Records to process
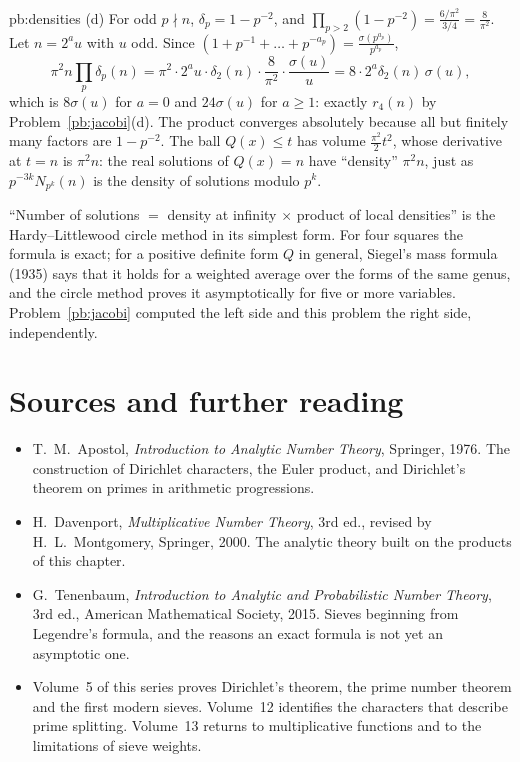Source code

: \begin{solution}{pb:densities}
(d) For odd $p\nmid n$, $\delta_p=1-p^{-2}$, and $\prod_{p>2}(1-p^{-2})=\frac{6/\pi^2}{3/4}=\frac8{\pi^2}$. Let $n=2^au$ with $u$ odd. Since $(1+p^{-1}+\dots+p^{-a_p})=\frac{\sigma(p^{a_p})}{p^{a_p}}$,
\[
\pi^2n\prod_p\delta_p(n)=\pi^2\cdot2^au\cdot\delta_2(n)\cdot\frac8{\pi^2}\cdot\frac{\sigma(u)}u=8\cdot2^a\delta_2(n)\,\sigma(u),
\]
which is $8\sigma(u)$ for $a=0$ and $24\sigma(u)$ for $a\ge1$: exactly $r_4(n)$ by Problem~\ref{pb:jacobi}(d). The product converges absolutely because all but finitely many factors are
$1-p^{-2}$. The ball $Q(x)\le t$ has volume $\frac{\pi^2}2t^2$, whose derivative at $t=n$ is $\pi^2n$: the real solutions of $Q(x)=n$ have ``density'' $\pi^2n$, just as
$p^{-3k}N_{p^k}(n)$ is the density of solutions modulo $p^k$.


\leads ``Number of solutions $=$ density at infinity $\times$ product of local densities'' is the Hardy--Littlewood circle method in its simplest form. For four squares the
formula is exact; for a positive definite form $Q$ in general, Siegel's mass formula (1935) says that it holds for a weighted average over the forms of the same genus, and
the circle method proves it asymptotically for five or more variables. Problem~\ref{pb:jacobi} computed the left side and this problem the right side, independently.
\end{solution}

\section*{Sources and further reading}

\begin{itemize}
\item T.~M.~Apostol, \emph{Introduction to Analytic Number Theory}, Springer, 1976. The construction of Dirichlet characters, the Euler product, and Dirichlet's theorem on primes in arithmetic progressions.
\item H.~Davenport, \emph{Multiplicative Number Theory}, 3rd ed., revised by H.~L.~Montgomery, Springer, 2000. The analytic theory built on the products of this chapter.
\item G.~Tenenbaum, \emph{Introduction to Analytic and Probabilistic Number Theory}, 3rd ed., American Mathematical Society, 2015. Sieves beginning from Legendre's formula, and the reasons an exact formula is not yet an asymptotic one.
\item Volume~5 of this series proves Dirichlet's theorem, the prime number theorem and the first modern sieves. Volume~12 identifies the characters that describe prime splitting. Volume~13 returns to multiplicative functions and to the limitations of sieve weights.
\end{itemize}
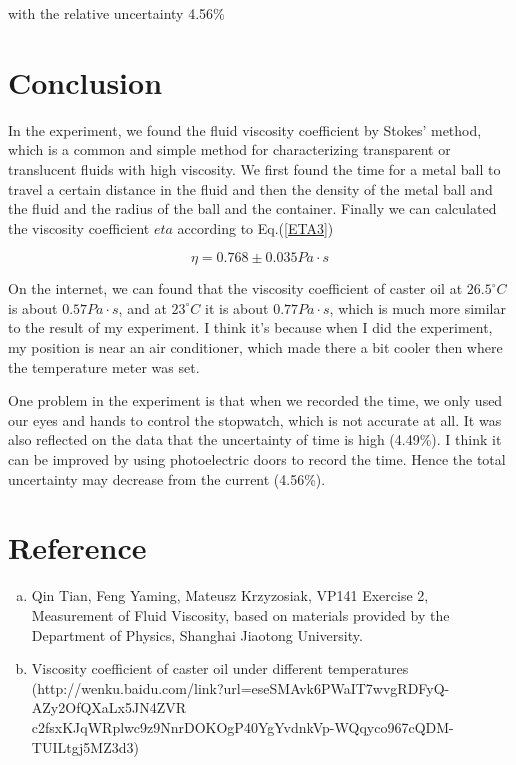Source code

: \documentclass{article}
\begin{document}
with the relative uncertainty 4.56\%

\section{Conclusion}
In the experiment, we found the fluid viscosity coefficient by Stokes' method, which is a common and simple method for characterizing transparent or translucent fluids with high viscosity. We first found the time for a metal ball to travel a certain distance in the fluid and then the density of the metal ball and the fluid and the radius of the ball and the container. Finally we can calculated the viscosity coefficient $eta$ according to Eq.(\ref{ETA3})

$$\eta=0.768\pm0.035Pa\cdot s$$

On the internet, we can found that the viscosity coefficient of caster oil at $26.5^{\circ}C$ is about $0.57Pa\cdot s$, and at $23^{\circ}C$ it is about $0.77Pa\cdot s$, which is much more similar to the result of my experiment. I think it's because when I did the experiment, my position is near an air conditioner, which made there a bit cooler then where the temperature meter was set. 

One problem in the experiment is that when we recorded the time, we only used our eyes and hands to control the stopwatch, which is not accurate at all. It was also reflected on the data that the uncertainty of time is high (4.49\%). I think it can be improved by using photoelectric doors to record the time. Hence the total uncertainty may decrease from the current (4.56\%).


\section{Reference}

\begin{enumerate}[(a)]
	\item
	Qin Tian, Feng Yaming, Mateusz Krzyzosiak, VP141 Exercise 2, Measurement of Fluid Viscosity, based on materials provided by the Department of Physics, Shanghai Jiaotong University.
	\item
	Viscosity coefficient of caster oil under different temperatures\\
	(http://wenku.baidu.com/link?url=eseSMAvk6PWaIT7wvgRDFyQ-AZy2OfQXaLx5JN4ZVR\\c2fsxKJqWRplwc9z9NnrDOKOgP40YgYvdnkVp-WQqyco967cQDM-TUILtgj5MZ3d3)
\end{enumerate}
\end{document}
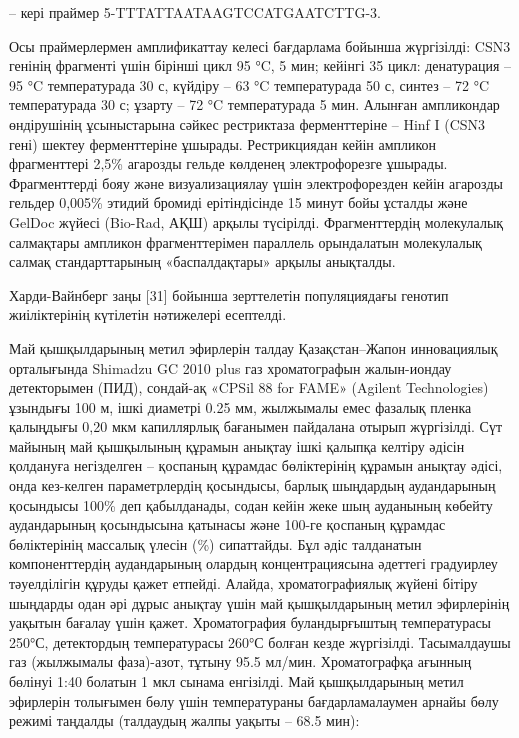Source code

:-- кері праймер 5\textquotesingle-TTTATTAATAAGTCCATGAATCTTG-3.
\begin{multicols}{2}


Осы праймерлермен амплификаттау келесі бағдарлама бойынша жүргізілді:
CSN3 генінің фрагменті үшін бірінші цикл 95 °C, 5 мин; кейінгі 35 цикл:
денатурация -- 95 °C температурада 30 с, күйдіру -- 63 °C температурада
50 с, синтез -- 72 °C температурада 30 с; ұзарту -- 72 °C температурада
5 мин. Алынған ампликондар өндірушінің ұсыныстарына сәйкес рестриктаза
ферменттеріне -- Hinf I (CSN3 гені) шектеу ферменттеріне ұшырады.
Рестрикциядан кейін ампликон фрагменттері 2,5\% агарозды гельде көлденең
электрофорезге ұшырады. Фрагменттерді бояу және визуализациялау үшін
электрофорезден кейін агарозды гельдер 0,005\% этидий бромиді
ерітіндісінде 15 минут бойы ұсталды және GelDoc жүйесі (Bio-Rad, АҚШ)
арқылы түсірілді. Фрагменттердің молекулалық салмақтары ампликон
фрагменттерімен параллель орындалатын молекулалық салмақ стандарттарының
«баспалдақтары» арқылы анықталды.

Харди-Вайнберг заңы {[}31{]} бойынша зерттелетін популяциядағы генотип
жиіліктерінің күтілетін нәтижелері есептелді.

Май қышқылдарының метил эфирлерін талдау Қазақстан--Жапон инновациялық
орталығында Shimadzu GC 2010 plus газ хроматографын жалын-иондау
детекторымен (ПИД), сондай-ақ «CPSil 88 for FAME» (Agilent Technologies)
ұзындығы 100 м, ішкі диаметрі 0.25 мм, жылжымалы емес фазалық пленка
қалыңдығы 0,20 мкм капиллярлық бағанымен пайдалана отырып жүргізілді.
Сүт майының май қышқылының құрамын анықтау ішкі қалыпқа келтіру әдісін
қолдануға негізделген -- қоспаның құрамдас бөліктерінің құрамын анықтау
әдісі, онда кез-келген параметрлердің қосындысы, барлық шыңдардың
аудандарының қосындысы 100\% деп қабылданады, содан кейін жеке шың
ауданының көбейту аудандарының қосындысына қатынасы және 100-ге қоспаның
құрамдас бөліктерінің массалық үлесін (\%) сипаттайды. Бұл әдіс
талданатын компоненттердің аудандарының олардың концентрациясына
әдеттегі градуирлеу тәуелділігін құруды қажет етпейді. Алайда,
хроматографиялық жүйені бітіру шыңдарды одан әрі дұрыс анықтау үшін май
қышқылдарының метил эфирлерінің уақытын бағалау үшін қажет.
Хроматография буландырғыштың температурасы 250°С, детектордың
температурасы 260°С болған кезде жүргізілді. Тасымалдаушы газ (жылжымалы
фаза)-азот, тұтыну 95.5 мл/мин. Хроматографқа ағынның бөлінуі 1:40
болатын 1 мкл сынама енгізілді. Май қышқылдарының метил эфирлерін
толығымен бөлу үшін температураны бағдарламалаумен арнайы бөлу режимі
таңдалды (талдаудың жалпы уақыты -- 68.5 мин):


\end{multicols}
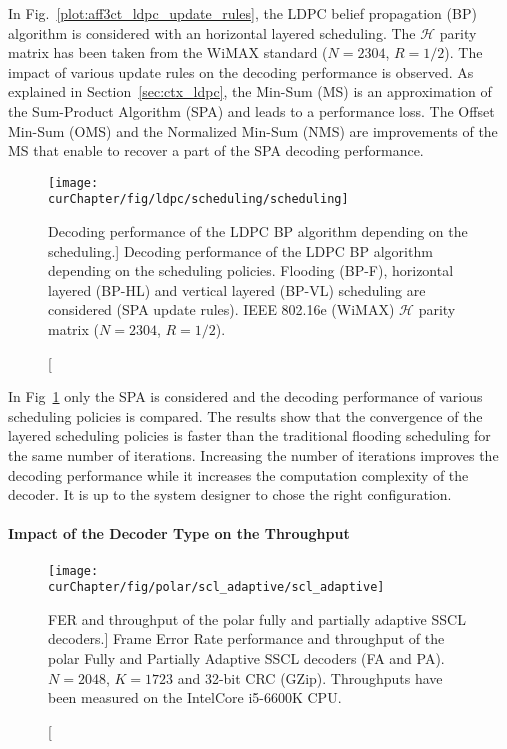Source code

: In Fig.~\ref{plot:aff3ct_ldpc_update_rules}, the LDPC belief propagation (BP)
algorithm is considered with an horizontal layered scheduling. The $\mathcal{H}$
parity matrix has been taken from the WiMAX standard ($N=2304$, $R=1/2$). The
impact of various update rules on the decoding performance is observed. As
explained in Section~\ref{sec:ctx_ldpc}, the Min-Sum (MS) is an approximation of
the Sum-Product Algorithm (SPA) and leads to a performance loss. The Offset
Min-Sum (OMS) and the Normalized Min-Sum (NMS) are improvements of the MS that
enable to recover a part of the SPA decoding performance.

\begin{figure}[htp]
  \centering
  \texttt{[image: \\curChapter/fig/ldpc/scheduling/scheduling]}
  \caption
    [Decoding performance of the LDPC BP algorithm depending on the scheduling.]
    {Decoding performance of the LDPC BP algorithm depending on the scheduling
     policies. Flooding (BP-F), horizontal layered (BP-HL) and vertical layered
     (BP-VL) scheduling are considered (SPA update rules). IEEE 802.16e (WiMAX)
     $\mathcal{H}$ parity matrix ($N=2304$, $R=1/2$).}
  \label{plot:aff3ct_ldpc_scheduling}
\end{figure}

In Fig~\ref{plot:aff3ct_ldpc_scheduling} only the SPA is considered
and the decoding performance of various scheduling policies is compared. The
results show that the convergence of the layered scheduling policies is faster
than the traditional flooding scheduling for the same number of iterations.
Increasing the number of iterations improves the decoding performance while it
increases the computation complexity of the decoder. It is up to the system
designer to chose the right configuration.

\paragraph{Impact of the Decoder Type on the Throughput}

\begin{figure}[htp]
  \centering
  \texttt{[image: \\curChapter/fig/polar/scl\_adaptive/scl\_adaptive]}
  \caption
    [FER and throughput of the polar fully and partially adaptive SSCL
     decoders.]
    {Frame Error Rate performance and throughput of the polar Fully and
     Partially Adaptive SSCL decoders (FA and PA). $N = 2048$, $K = 1723$ and
     32-bit CRC (GZip). Throughputs have been measured on the Intel\R Core\TM
     i5-6600K CPU.}
  \label{plot:aff3ct_polar_scl_adaptive}
\end{figure}

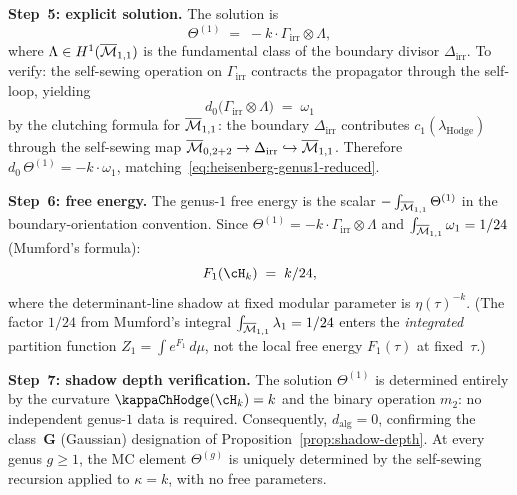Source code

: \begin{computation}
\smallskip
\noindent
\textbf{Step~5: explicit solution.}
The solution is
\begin{equation}\label{eq:heisenberg-theta1}
\Theta^{(1)}
\;=\;
-k \cdot \Gamma_{\mathrm{irr}} \otimes \Lambda,
\end{equation}
where
$\Lambda \in H^1(\Mbar_{1,1})$ is the fundamental class
of the boundary divisor $\Delta_{\mathrm{irr}}$. To verify:
the self-sewing operation on $\Gamma_{\mathrm{irr}}$ contracts
the propagator through the self-loop, yielding
\[
d_0\!\bigl(\Gamma_{\mathrm{irr}} \otimes \Lambda\bigr)
\;=\;
\omega_1
\]
by the clutching formula for $\Mbar_{1,1}$: the boundary
$\Delta_{\mathrm{irr}}$ contributes
$c_1(\lambda_{\mathrm{Hodge}})$ through the self-sewing map
$\Mbar_{0,2+2} \to \Delta_{\mathrm{irr}} \hookrightarrow
\Mbar_{1,1}$. Therefore
$d_0\,\Theta^{(1)} = -k \cdot \omega_1$,
matching~\eqref{eq:heisenberg-genus1-reduced}.

\smallskip
\noindent
\textbf{Step~6: free energy.}
The genus-$1$ free energy is the scalar
$-\int_{\Mbar_{1,1}}\Theta^{(1)}$ in the boundary-orientation
convention. Since
$\Theta^{(1)} = -k \cdot \Gamma_{\mathrm{irr}} \otimes \Lambda$
and $\int_{\Mbar_{1,1}} \omega_1 = 1/24$ (Mumford's formula):
\begin{equation}\label{eq:heisenberg-F1}
F_1(\cH_k)
\;=\;
k/24,
\end{equation}
where the determinant-line shadow at fixed modular parameter is
$\eta(\tau)^{-k}$.
(The factor $1/24$ from Mumford's integral
$\int_{\Mbar_{1,1}} \lambda_1 = 1/24$ enters the
\emph{integrated} partition function
$Z_1 = \int e^{F_1}\,d\mu$, not the local free
energy $F_1(\tau)$ at fixed~$\tau$.)

\smallskip
\noindent
\textbf{Step~7: shadow depth verification.}
The solution $\Theta^{(1)}$ is determined entirely by the
curvature $\kappaChHodge(\cH_k) = k$ and the binary operation $m_2$:
no independent genus-$1$ data is required. Consequently,
$d_{\mathrm{alg}} = 0$, confirming the class~$\mathbf{G}$
(Gaussian) designation of
Proposition~\ref{prop:shadow-depth}. At every genus
$g \ge 1$, the MC element $\Theta^{(g)}$ is uniquely determined
by the self-sewing recursion applied to $\kappa = k$, with no
free parameters.
\end{computation}


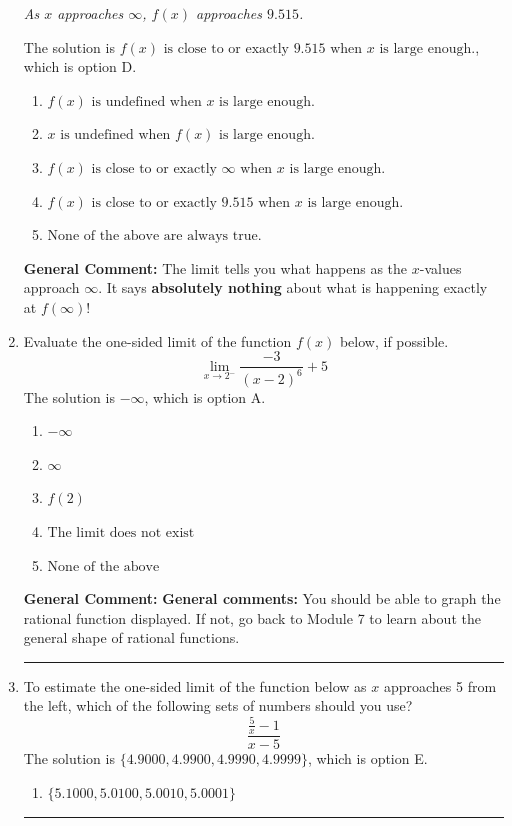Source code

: \documentclass{extbook}[14pt]
\newcommand{\litem}[1]{\item #1

\rule{\textwidth}{0.4pt}}
\begin{document}
\begin{enumerate}
{\begin{center}
    \textit{ As $x$ approaches $\infty$, $f(x)$ approaches $9.515$. }
\end{center}
The solution is \( f(x) \text{ is close to or exactly } 9.515 \text{ when } x \text{ is large enough}. \), which is option D.\begin{enumerate}[label=\Alph*.]
\item \( f(x) \text{ is undefined when } x \text{ is large enough}. \)


\item \( x \text{ is undefined when } f(x) \text{ is large enough}. \)


\item \( f(x) \text{ is close to or exactly } \infty \text{ when } x \text{ is large enough}. \)


\item \( f(x) \text{ is close to or exactly } 9.515 \text{ when } x \text{ is large enough}. \)


\item \( \text{None of the above are always true.} \)


\end{enumerate}

\textbf{General Comment:} The limit tells you what happens as the $x$-values approach $\infty$. It says \textbf{absolutely nothing} about what is happening exactly at $f(\infty)$!
}
\litem{
Evaluate the one-sided limit of the function $f(x)$ below, if possible.
\[ \lim_{x \rightarrow 2^-} \frac{-3}{(x-2)^6}+5 \]The solution is \( -\infty \), which is option A.\begin{enumerate}[label=\Alph*.]
\item \( -\infty \)


\item \( \infty \)


\item \( f(2) \)


\item \( \text{The limit does not exist} \)


\item \( \text{None of the above} \)


\end{enumerate}

\textbf{General Comment:} \textbf{General comments:} You should be able to graph the rational function displayed. If not, go back to Module 7 to learn about the general shape of rational functions.
}
\litem{
To estimate the one-sided limit of the function below as $x$ approaches 5 from the left, which of the following sets of numbers should you use?
\[ \frac{\frac{5}{x} - 1}{x - 5} \]The solution is \( \{ 4.9000, 4.9900, 4.9990, 4.9999 \} \), which is option E.\begin{enumerate}[label=\Alph*.]
\item \( \{ 5.1000, 5.0100, 5.0010, 5.0001 \} \)


\end{enumerate}}
\end{enumerate}
\end{document}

Description of the task
Without any picture, return exactly the lines of the records above from the first through the line that contains "which is $8\sigma(u)$".

Result
Source code

: \begin{solution}{pb:densities}
(d) For odd $p\nmid n$, $\delta_p=1-p^{-2}$, and $\prod_{p>2}(1-p^{-2})=\frac{6/\pi^2}{3/4}=\frac8{\pi^2}$. Let $n=2^au$ with $u$ odd. Since $(1+p^{-1}+\dots+p^{-a_p})=\frac{\sigma(p^{a_p})}{p^{a_p}}$,
\[
\pi^2n\prod_p\delta_p(n)=\pi^2\cdot2^au\cdot\delta_2(n)\cdot\frac8{\pi^2}\cdot\frac{\sigma(u)}u=8\cdot2^a\delta_2(n)\,\sigma(u),
\]
which is $8\sigma(u)$ for $a=0$ and $24\sigma(u)$ for $a\ge1$: exactly $r_4(n)$ by Problem~\ref{pb:jacobi}(d). The product converges absolutely because all but finitely many factors are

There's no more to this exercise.